There are numerous customers who prospect the idea of unplugging their legacy system and replacing it with a modern platform that promises boosted adoption, however, changing systems may not be as revolutionary as legacy prospects may expect it to be because of the high similarities in both platforms when it comes to producing and consuming customer facing analytics.
The creation of a new era of information was led by stagnation:
- The stagnation in Analytics Adoption: Exploration-based dashboards as we know them today are difficult to consume.
- The stagnation in production: Scaling customer facing analytics, especially if it were to address the needs of untrained users we described previously, would require tremendous expertise and resources, making the practice unscalable.
The Era of Communication is not focused on finding insights, but on broadcasting consistently clear insights across an organization. For this to happen, significant in-product technological choices must be made in order to ensure the fastest, widest, and most efficient delivery of information.
It is also worth noting that the in-product technological choices in data communication platforms were made for the sake of quick deployment, unconditional accessibility, and high adoption at the expense of satisfying all kinds of users. Indeed, data communication vendors are well aware that companies have invested in numerous BI tools, and are aware of the immense work already done on data.
There is no need for them to invest heavily in back-end capabilities such as data preparation, data management, ML, or even digest large volumes of data since these tasks have already been taken care of by existing tools. However, low adoption of customer-facing analytics remains the common pain point for all BI vendors in the Legacy and Modern BI eras.
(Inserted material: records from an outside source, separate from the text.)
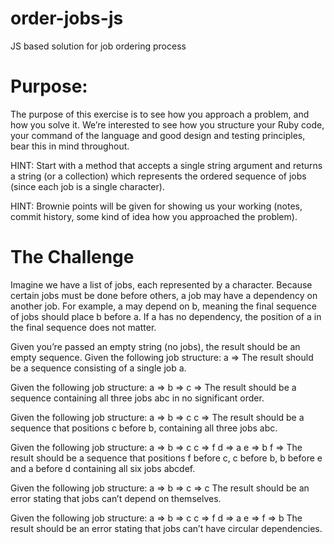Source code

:# order-jobs-js
JS based solution for job ordering process

# Purpose:
The purpose of this exercise is to see how you approach a problem, and how you solve it. We’re interested to see how you structure
your Ruby code, your command of the language and good design and testing principles, bear this in mind throughout.

HINT: Start with a method that accepts a single string argument and returns a string (or a collection) which represents the ordered
sequence of jobs (since each job is a single character).

HINT: Brownie points will be given for showing us your working (notes, commit history, some kind of idea how you approached the
problem).

# The Challenge
Imagine we have a list of jobs, each represented by a character. Because certain jobs must be done before others, a job may have a
dependency on another job. For example, a may depend on b, meaning the final sequence of jobs should place b before a. If a has no
dependency, the position of a in the final sequence does not matter.

Given you’re passed an empty string (no jobs), the result should be an empty sequence.
Given the following job structure:
a =>
The result should be a sequence consisting of a single job a.

Given the following job structure:
a =>
b =>
c =>
The result should be a sequence containing all three jobs abc in no significant order.

Given the following job structure:
a =>
b => c
c =>
The result should be a sequence that positions c before b, containing all three jobs abc.

Given the following job structure:
a =>
b => c
c => f
d => a
e => b
f =>
The result should be a sequence that positions f before c, c before b, b before e and a before d containing all six jobs abcdef.

Given the following job structure:
a =>
b =>
c => c
The result should be an error stating that jobs can’t depend on themselves.

Given the following job structure:
a =>
b => c
c => f
d => a
e =>
f => b
The result should be an error stating that jobs can’t have circular dependencies.
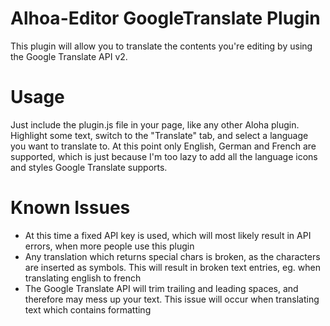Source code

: Alhoa-Editor GoogleTranslate Plugin
===================================
This plugin will allow you to translate the contents you're editing by using the Google Translate API v2.

Usage
=====
Just include the plugin.js file in your page, like any other Aloha plugin. Highlight some text, switch to the "Translate" tab, and select a language you want to translate to.
At this point only English, German and French are supported, which is just because I'm too lazy to add all the language icons and styles Google Translate supports.


Known Issues
============
* At this time a fixed API key is used, which will most likely result in API errors, when more people use this plugin
* Any translation which returns special chars is broken, as the characters are inserted as symbols. This will result in broken text entries, eg. when translating english to french
* The Google Translate API will trim trailing and leading spaces, and therefore may mess up your text. This issue will occur when translating text which contains formatting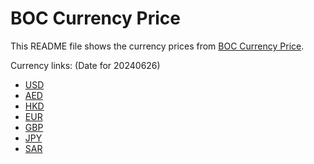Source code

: # BOC Currency Price

This README file shows the currency prices from [BOC Currency Price](https://www.boc.cn/sourcedb/whpj/).

Currency links: (Date for 20240626)

- [USD](https://bocurrencyprice.techina.science/BOC_CURRENCY_PRICE/USD/20240626.json)
- [AED](https://bocurrencyprice.techina.science/BOC_CURRENCY_PRICE/AED/20240626.json)
- [HKD](https://bocurrencyprice.techina.science/BOC_CURRENCY_PRICE/HKD/20240626.json)
- [EUR](https://bocurrencyprice.techina.science/BOC_CURRENCY_PRICE/EUR/20240626.json)
- [GBP](https://bocurrencyprice.techina.science/BOC_CURRENCY_PRICE/GBP/20240626.json)
- [JPY](https://bocurrencyprice.techina.science/BOC_CURRENCY_PRICE/JPY/20240626.json)
- [SAR](https://bocurrencyprice.techina.science/BOC_CURRENCY_PRICE/SAR/20240626.json)

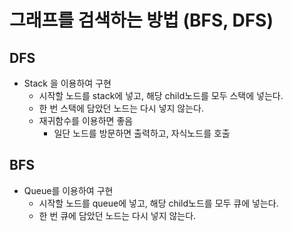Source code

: # 그래프를 검색하는 방법 (BFS, DFS)

## DFS

- Stack 을 이용하여 구현
  - 시작할 노드를 stack에 넣고, 해당 child노드를 모두 스택에 넣는다.
  - 한 번 스택에 담았던 노드는 다시 넣지 않는다.
  - 재귀함수를 이용하면 좋음
    - 일단 노드를 방문하면 출력하고, 자식노드를 호출

## BFS

- Queue를 이용하여 구현
  - 시작할 노드를 queue에 넣고, 해당 child노드를 모두 큐에 넣는다.
  - 한 번 큐에 담았던 노드는 다시 넣지 않는다.
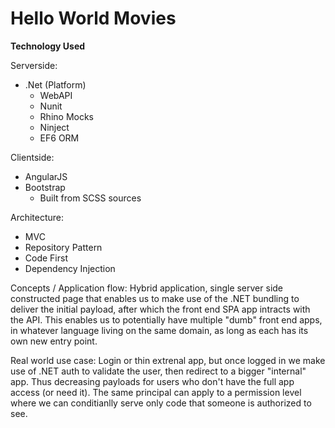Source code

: # Hello World Movies

**Technology Used**

Serverside:
  * .Net (Platform)
    *  WebAPI 
    *  Nunit
    *  Rhino Mocks
    *  Ninject
    *  EF6 ORM

Clientside:
  * AngularJS
  * Bootstrap
    *  Built from SCSS sources
    
Architecture:
  * MVC
  * Repository Pattern
  * Code First
  * Dependency Injection
    
Concepts / Application flow:
Hybrid application, single server side constructed page that enables us to make use of the .NET bundling to deliver the initial payload, after which the front end SPA app intracts with the API. This enables us to potentially have multiple "dumb" front end apps, in whatever language living on the same domain, as long as each has its own new entry point.

Real world use case:
Login or thin extrenal app, but once logged in we make use of .NET auth to validate the user, then redirect to a bigger "internal" app. Thus decreasing payloads for users who don't have the full app access (or need it). The same principal can apply to a permission level where we can conditianlly serve only code that someone is authorized to see.
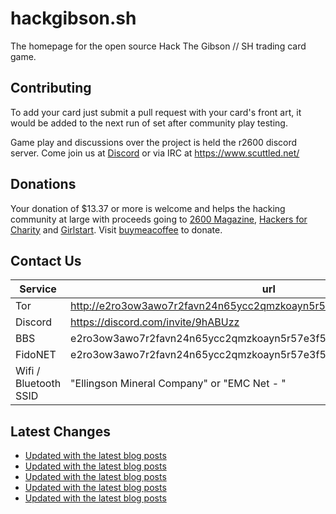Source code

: # hackgibson.sh
The homepage for the open source Hack The Gibson // SH trading card game.


## Contributing

To add your card just submit a pull request with your card's front art, it would be added to the next run of set after community play testing.

Game play and discussions over the project is held the r2600 discord server. Come join us at [Discord](https://discord.com/invite/9hABUzz) or via IRC at https://www.scuttled.net/


## Donations

Your donation of $13.37 or more is welcome and helps the hacking community at large with proceeds going to [2600 Magazine](https://2600.com/), [Hackers for Charity](https://hackersforcharity.org) and [Girlstart](https://girlstart.org).  Visit [buymeacoffee](https://www.buymeacoffee.com/hackgibson.sh) to donate.


## Contact Us

Service | url
-|-
Tor | http://e2ro3ow3awo7r2favn24n65ycc2qmzkoayn5r57e3f56nvjwdcgg32ad.onion
Discord | https://discord.com/invite/9hABUzz
BBS | e2ro3ow3awo7r2favn24n65ycc2qmzkoayn5r57e3f56nvjwdcgg32ad.onion:23
FidoNET | e2ro3ow3awo7r2favn24n65ycc2qmzkoayn5r57e3f56nvjwdcgg32ad.onion:24554
Wifi / Bluetooth SSID | "Ellingson Mineral Company" or "EMC Net - <fidonet address>"

## Latest Changes
<!-- BLOG-POST-LIST:START -->
- [Updated with the latest blog posts](https://github.com/DFW2600/hackgibson.sh/commit/90f24d42e98ef77ccdbbb378d73db90e33b0932b)
- [Updated with the latest blog posts](https://github.com/DFW2600/hackgibson.sh/commit/99ad422d5049f4968ae11576aa14a99db500dbe4)
- [Updated with the latest blog posts](https://github.com/DFW2600/hackgibson.sh/commit/5ee25dcf9baea2e52a094bd0303850d35bdc5013)
- [Updated with the latest blog posts](https://github.com/DFW2600/hackgibson.sh/commit/50eed3c7e7b43d0831207b1e5da2bbc9f7fa3734)
- [Updated with the latest blog posts](https://github.com/DFW2600/hackgibson.sh/commit/dc0b32c13507724f77093f97cb21ef1c69dedeee)
<!-- BLOG-POST-LIST:END -->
Data Communication vendors occupy a clear positioning with the intent of reducing overlapping capabilities to a minimum and focus on a core audience in order to deliver significant results.
This is to say that Legacy customers can save and leverage the investments they’ve already made in their tool by giving it a more modern, adapted, cost-saving, time-saving, adoption-boosting best of breed data communication platform that acts as a shiny shop window for the widest audience in the organization, while staying in control of the back end.
Conclusion
Given their strong focus on untrained users, Data Communication platforms have made in-product technological choices that easily position them within an analytics tool set. These best of breed platforms generate immense value by simply deciding what they will and will not do. This is why Legacy BI customers should consider this Best of Breed strategy in order to triple adoption, reduce resources by 50%, and offer satisfaction to their untrained business users, and finally reach a data culture at scale.